By Malathi Nayak (Reuters)
Verizon Communications Inc <VZ.N> said on Monday it would buy Yahoo Inc's <YHOO.O> core internet properties for $4.83 billion in cash to expand its digital advertising and media business, ending a lengthy sale process for the fading Web pioneer.
The purchase will boost Verizon's AOL internet business, which it bought last year for $4.4 billion, as it gains access to Yahoo's ad technology tools, BrightRoll and Flurry, and search, mail and messenger assets.
"Yahoo gives us scale that is what is most critical here, Marni Walden, who is head of product innovation and new business at Verizon told CNBC, adding that the company's audience will go from the millions to the billions. "We want to compete and that is the place we need to be."
In a Tumblr blog post, Yahoo Chief Executive Officer Marissa Mayer said she planned to stay at Yahoo, but Walden, who will head the combined company, told CNBC the new leadership team has yet to be determined.

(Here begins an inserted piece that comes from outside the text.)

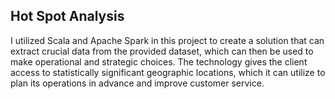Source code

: ## Hot Spot Analysis

I utilized Scala and Apache Spark in this project to create a solution that can extract crucial data from the provided dataset, which can then be used to make operational and strategic choices.
The technology gives the client access to statistically significant geographic locations, which it can utilize to plan its operations in advance and improve customer service.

"It's a decade of mismanagement that has finally ended for Yahoo," said Recon Analytics analyst Roger Entner. "It's the continuation of an extension of Verizon's strategy toward becoming a wireless internet player and a move away from (telecom) regulation for Verizon into an unregulated growth industry."
The deal, expected to close in early 2017, marks the end of Yahoo as an operating company, leaving it with a 15 percent stake in Chinese e-commerce company Alibaba Group Holding Ltd <BABA.N> and a 35.5 percent interest in Yahoo Japan Corp <4689.T>.
Verizon, the No. 1 U.S. wireless operator, has in recent years looked to mobile video and advertising for new sources of revenue in an oversaturated wireless market. It has also scaled back on its Fios TV and internet service.
Verizon could combine data from AOL and Yahoo users in addition to its more than 100 million wireless customers to create data to help advertisers specifically target users based on online behavior and preferences.
Yahoo will continue as an independent company until the deal receives shareholder and regulatory approvals, the companies said.
The sale does not include Yahoo's cash, its shares in Chinese e-commerce giant Alibaba Group Holding Ltd <BABA.N>, shares in Yahoo Japan, Yahoo's convertible notes, certain minority investments or Yahoo's non-core patents.
The Alibaba and Yahoo Japan investments are worth about $40 billion in terms of their market capitalizations, while Yahoo had a market value of about $37.4 billion as of Friday's close.
Verizon prevailed over rival bidders for Yahoo, including AT&T Inc. <T.N>; a group led by Quicken Loans founder Dan Gilbert and backed by billionaire Warren Buffett; private equity firm TPG Capital Management LP [TPG.UL]; and a consortium of buyout firms Vector Capital and Sycamore Partners.
Analysts at Mizuhou said the deal's price tag was largely in line with expectations at $5 billion.
Under pressure from activist investor Starboard Value LP, Yahoo launched an auction of its core business in February after shelving plans to spin off its stake in Alibaba.
In premarket trading, shares of Verizon were up 0.6 percent at $56.41, while shares of Yahoo dipped about 1 percent at $39.12.